1. just call hash_append for each member 2. exploit that before padding we are contiguous and trivial so pass that region in one call to hash_append_range 3. Use BOOST_DESCRIBE_STRUCT automagic
Long story short is that for some hashes it makes no difference, but on my machine for sha2_256 and ripemd_128 there exist small but reliable performance differences. Ranking is: 2. is fastest, 3. slowest, 1. in the middle. I am not surprised that 2. is a bit faster than 1. since we make just 1 call, but it is a bit weird that 3. is slower than 1., I would guess that described class expand into same code as case 1.
Could be just compiler randomly deciding to inline/unroll something or not, but I wonder if you are aware of this differences. Maybe my assumption that describe does not do anything differently than manually written calls for each member is wrong?
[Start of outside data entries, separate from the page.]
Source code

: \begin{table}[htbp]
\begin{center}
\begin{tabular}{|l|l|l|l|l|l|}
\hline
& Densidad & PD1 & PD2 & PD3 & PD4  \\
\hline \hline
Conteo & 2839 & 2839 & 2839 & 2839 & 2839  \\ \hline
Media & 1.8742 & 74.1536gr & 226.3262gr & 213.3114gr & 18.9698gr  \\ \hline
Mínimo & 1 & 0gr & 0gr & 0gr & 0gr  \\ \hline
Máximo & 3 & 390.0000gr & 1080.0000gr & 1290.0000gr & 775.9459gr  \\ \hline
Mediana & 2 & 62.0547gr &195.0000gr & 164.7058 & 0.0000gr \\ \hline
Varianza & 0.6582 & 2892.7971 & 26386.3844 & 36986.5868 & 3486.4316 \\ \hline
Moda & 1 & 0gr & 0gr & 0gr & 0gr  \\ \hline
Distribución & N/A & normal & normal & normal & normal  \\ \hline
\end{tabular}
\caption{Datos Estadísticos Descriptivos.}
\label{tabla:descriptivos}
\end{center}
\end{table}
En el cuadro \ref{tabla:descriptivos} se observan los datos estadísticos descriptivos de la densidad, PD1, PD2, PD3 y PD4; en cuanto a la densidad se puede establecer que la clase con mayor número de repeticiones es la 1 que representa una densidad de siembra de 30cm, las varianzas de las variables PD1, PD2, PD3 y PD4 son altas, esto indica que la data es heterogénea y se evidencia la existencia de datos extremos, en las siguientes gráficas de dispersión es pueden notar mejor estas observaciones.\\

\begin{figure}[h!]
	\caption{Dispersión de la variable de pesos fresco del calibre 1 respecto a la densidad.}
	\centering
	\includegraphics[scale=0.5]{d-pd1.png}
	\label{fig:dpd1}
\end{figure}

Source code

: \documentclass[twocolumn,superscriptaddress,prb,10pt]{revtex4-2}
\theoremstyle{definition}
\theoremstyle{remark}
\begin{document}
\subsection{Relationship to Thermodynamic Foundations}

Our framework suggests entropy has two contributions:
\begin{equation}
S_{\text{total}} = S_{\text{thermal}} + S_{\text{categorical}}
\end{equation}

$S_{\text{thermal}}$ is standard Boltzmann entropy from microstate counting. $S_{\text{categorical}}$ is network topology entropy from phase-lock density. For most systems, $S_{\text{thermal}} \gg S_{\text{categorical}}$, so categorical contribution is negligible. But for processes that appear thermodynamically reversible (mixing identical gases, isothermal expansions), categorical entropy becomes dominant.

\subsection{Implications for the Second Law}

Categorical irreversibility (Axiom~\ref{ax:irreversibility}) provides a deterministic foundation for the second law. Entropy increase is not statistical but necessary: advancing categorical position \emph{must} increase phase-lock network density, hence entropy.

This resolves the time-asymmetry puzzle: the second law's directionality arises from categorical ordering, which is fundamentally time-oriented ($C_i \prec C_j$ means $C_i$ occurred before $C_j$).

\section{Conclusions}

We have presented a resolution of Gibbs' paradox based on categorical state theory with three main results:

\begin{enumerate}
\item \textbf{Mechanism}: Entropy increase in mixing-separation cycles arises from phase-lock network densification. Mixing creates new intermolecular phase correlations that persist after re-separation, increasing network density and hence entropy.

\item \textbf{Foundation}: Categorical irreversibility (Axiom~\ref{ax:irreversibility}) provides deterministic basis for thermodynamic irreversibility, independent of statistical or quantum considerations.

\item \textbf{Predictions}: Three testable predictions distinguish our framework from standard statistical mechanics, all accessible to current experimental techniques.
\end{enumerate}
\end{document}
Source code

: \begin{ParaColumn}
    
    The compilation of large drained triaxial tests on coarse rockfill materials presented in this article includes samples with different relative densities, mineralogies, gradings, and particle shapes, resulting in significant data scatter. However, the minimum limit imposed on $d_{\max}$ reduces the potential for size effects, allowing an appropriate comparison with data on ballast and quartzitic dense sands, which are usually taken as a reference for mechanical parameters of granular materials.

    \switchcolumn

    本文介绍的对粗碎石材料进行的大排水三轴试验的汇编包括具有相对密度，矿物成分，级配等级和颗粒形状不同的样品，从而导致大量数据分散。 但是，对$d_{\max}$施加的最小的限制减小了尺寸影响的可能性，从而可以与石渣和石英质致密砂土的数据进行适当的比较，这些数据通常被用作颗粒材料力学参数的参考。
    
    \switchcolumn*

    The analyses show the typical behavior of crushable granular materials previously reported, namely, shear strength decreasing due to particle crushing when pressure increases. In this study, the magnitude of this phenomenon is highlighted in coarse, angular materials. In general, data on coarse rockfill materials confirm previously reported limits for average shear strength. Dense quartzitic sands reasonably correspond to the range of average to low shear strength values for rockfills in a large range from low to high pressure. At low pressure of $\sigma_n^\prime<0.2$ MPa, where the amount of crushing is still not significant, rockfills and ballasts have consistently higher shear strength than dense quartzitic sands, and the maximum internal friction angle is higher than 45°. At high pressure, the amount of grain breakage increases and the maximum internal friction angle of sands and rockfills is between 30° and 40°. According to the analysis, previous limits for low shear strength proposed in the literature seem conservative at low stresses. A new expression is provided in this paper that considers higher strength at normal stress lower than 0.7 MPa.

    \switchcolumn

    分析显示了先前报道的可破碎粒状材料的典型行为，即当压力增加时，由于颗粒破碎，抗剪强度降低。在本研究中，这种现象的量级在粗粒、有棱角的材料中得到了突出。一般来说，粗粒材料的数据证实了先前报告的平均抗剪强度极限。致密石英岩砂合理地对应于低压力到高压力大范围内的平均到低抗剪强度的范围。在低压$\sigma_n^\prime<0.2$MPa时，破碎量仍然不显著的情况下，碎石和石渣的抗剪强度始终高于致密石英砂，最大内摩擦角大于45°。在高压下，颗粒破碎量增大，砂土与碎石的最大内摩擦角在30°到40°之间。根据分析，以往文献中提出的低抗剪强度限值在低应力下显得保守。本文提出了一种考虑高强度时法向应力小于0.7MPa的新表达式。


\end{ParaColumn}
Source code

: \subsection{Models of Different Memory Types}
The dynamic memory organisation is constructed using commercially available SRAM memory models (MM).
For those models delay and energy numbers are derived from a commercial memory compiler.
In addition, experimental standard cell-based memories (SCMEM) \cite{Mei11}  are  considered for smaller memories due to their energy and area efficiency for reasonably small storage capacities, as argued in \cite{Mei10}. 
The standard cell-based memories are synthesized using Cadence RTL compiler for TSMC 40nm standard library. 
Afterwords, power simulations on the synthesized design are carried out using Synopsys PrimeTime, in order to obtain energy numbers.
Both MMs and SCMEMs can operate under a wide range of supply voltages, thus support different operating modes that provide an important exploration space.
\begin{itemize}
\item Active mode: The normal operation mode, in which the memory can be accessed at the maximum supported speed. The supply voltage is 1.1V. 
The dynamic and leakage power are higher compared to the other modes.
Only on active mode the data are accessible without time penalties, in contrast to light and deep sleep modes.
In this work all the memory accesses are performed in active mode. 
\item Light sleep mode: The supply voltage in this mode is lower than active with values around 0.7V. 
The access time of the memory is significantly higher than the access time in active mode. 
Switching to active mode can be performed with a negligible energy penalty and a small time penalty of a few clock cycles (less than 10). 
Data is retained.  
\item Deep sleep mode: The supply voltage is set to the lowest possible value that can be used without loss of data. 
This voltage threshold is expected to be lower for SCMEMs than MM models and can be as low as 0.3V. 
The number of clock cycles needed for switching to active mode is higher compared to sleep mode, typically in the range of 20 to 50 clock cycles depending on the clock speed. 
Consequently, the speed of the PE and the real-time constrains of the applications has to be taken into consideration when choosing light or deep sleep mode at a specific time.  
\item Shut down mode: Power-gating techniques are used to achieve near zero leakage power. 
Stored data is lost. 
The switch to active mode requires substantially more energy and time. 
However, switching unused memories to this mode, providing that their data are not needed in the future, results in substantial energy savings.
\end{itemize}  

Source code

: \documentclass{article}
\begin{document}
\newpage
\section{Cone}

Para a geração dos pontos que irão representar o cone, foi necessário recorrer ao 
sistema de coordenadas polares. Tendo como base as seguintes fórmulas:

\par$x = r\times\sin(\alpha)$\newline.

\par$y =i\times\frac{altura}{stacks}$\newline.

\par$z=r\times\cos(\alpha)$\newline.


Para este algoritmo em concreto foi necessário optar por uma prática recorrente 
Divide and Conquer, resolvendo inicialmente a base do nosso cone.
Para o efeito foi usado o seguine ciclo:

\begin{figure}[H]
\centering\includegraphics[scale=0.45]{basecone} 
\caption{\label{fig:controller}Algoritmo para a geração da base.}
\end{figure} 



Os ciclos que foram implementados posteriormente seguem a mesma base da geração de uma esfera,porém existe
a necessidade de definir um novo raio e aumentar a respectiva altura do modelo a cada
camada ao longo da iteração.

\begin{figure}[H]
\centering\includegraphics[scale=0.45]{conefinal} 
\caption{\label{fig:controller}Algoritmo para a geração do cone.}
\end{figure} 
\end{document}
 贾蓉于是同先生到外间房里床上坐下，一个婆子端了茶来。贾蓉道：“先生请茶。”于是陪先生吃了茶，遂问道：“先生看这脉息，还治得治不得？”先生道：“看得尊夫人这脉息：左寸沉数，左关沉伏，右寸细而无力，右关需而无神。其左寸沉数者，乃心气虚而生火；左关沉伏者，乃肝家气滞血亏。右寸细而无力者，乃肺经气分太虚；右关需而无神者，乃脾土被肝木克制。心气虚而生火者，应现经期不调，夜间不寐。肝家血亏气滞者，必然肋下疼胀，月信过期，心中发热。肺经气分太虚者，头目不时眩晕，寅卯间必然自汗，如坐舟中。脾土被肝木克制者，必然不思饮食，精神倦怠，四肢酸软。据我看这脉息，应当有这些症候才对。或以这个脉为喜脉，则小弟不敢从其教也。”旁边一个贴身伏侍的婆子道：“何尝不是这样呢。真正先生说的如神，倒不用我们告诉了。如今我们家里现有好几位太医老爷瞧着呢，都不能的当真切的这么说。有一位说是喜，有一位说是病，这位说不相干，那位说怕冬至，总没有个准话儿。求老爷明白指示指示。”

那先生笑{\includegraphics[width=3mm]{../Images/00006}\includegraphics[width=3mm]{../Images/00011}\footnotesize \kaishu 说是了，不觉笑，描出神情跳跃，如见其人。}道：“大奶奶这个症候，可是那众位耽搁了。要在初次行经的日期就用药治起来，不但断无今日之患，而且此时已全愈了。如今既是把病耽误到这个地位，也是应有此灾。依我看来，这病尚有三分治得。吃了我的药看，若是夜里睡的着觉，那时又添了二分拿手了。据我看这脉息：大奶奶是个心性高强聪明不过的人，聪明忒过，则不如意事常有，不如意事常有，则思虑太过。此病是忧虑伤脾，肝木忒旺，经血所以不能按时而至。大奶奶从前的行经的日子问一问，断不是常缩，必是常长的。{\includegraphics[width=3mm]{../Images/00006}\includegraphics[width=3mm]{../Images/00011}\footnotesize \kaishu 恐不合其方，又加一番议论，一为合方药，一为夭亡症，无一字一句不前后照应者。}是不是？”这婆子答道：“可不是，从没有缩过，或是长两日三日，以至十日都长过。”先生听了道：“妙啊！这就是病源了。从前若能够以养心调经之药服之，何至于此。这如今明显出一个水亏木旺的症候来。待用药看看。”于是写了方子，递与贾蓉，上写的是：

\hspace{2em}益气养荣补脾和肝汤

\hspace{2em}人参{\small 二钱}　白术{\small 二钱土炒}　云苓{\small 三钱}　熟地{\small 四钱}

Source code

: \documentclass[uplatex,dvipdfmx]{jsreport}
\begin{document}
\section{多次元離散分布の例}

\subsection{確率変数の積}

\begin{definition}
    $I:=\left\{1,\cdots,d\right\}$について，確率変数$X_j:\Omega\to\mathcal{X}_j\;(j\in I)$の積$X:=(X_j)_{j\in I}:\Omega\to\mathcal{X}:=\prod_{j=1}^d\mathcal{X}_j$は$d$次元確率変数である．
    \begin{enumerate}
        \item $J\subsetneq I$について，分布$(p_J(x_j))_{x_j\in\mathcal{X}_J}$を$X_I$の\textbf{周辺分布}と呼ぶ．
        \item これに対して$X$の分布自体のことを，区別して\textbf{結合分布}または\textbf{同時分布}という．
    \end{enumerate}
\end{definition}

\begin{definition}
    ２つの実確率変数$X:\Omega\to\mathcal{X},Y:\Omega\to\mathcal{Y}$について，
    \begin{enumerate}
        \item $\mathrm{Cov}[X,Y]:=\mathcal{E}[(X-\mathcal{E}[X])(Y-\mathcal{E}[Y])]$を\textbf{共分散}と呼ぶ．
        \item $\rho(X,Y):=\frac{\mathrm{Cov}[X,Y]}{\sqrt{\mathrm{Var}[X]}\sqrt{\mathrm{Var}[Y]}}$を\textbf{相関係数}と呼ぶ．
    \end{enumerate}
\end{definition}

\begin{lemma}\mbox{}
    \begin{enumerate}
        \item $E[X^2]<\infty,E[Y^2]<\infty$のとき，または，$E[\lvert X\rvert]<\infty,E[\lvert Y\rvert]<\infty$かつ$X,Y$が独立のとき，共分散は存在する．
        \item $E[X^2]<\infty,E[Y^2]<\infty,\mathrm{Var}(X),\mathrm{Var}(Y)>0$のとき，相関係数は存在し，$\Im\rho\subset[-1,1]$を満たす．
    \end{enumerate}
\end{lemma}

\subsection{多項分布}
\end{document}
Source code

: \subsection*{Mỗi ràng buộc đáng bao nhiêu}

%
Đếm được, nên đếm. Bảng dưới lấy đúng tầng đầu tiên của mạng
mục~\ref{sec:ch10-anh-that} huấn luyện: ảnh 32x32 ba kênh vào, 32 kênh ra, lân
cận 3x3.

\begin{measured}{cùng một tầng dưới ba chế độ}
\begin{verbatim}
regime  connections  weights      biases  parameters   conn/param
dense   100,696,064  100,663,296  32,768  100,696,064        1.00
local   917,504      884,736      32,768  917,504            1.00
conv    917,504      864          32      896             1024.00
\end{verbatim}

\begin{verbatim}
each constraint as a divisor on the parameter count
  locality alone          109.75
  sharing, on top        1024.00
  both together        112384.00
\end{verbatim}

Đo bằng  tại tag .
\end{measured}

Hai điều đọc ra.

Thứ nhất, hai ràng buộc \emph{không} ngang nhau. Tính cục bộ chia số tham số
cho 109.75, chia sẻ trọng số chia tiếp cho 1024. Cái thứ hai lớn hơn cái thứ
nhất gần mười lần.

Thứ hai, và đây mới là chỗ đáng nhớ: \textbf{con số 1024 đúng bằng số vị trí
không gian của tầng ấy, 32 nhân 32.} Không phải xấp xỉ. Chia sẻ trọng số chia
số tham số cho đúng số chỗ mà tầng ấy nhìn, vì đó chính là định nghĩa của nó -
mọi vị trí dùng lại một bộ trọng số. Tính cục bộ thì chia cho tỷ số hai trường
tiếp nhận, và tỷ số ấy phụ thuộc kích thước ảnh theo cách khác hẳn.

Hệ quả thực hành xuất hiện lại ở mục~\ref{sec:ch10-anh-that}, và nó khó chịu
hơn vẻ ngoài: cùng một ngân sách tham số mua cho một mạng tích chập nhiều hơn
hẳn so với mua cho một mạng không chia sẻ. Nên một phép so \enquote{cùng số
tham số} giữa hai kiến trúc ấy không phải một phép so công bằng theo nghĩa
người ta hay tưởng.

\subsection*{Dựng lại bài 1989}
Code is here https://godbolt.org/z/WzPG54aTd , but it does not compile since IDK how to get hash2 onto godbolt, and anyway godbolt is too noisy to test little perf differences. I have tested this with libc++ and clang 19.
Yeah, it's annoying that it can't "just work" somehow on CE. That's why I submit libraries to Boost, so that they show up there. One can manually copy and paste the necessary headers: https://godbolt.org/z/5Maf9Mx9h Using a "hash archetype" (a skeleton algorithm that doesn't have any definitions) it seems that MyStruct1 and MyStruct3 generate the exact same code, so it must be inlining shenanigans. mp_for_each, which the described class code uses, probably adds a few more function calls that push things over some Clang limit. As a general rule, Clang is more conservative with inlining than GCC is, especially at -O3.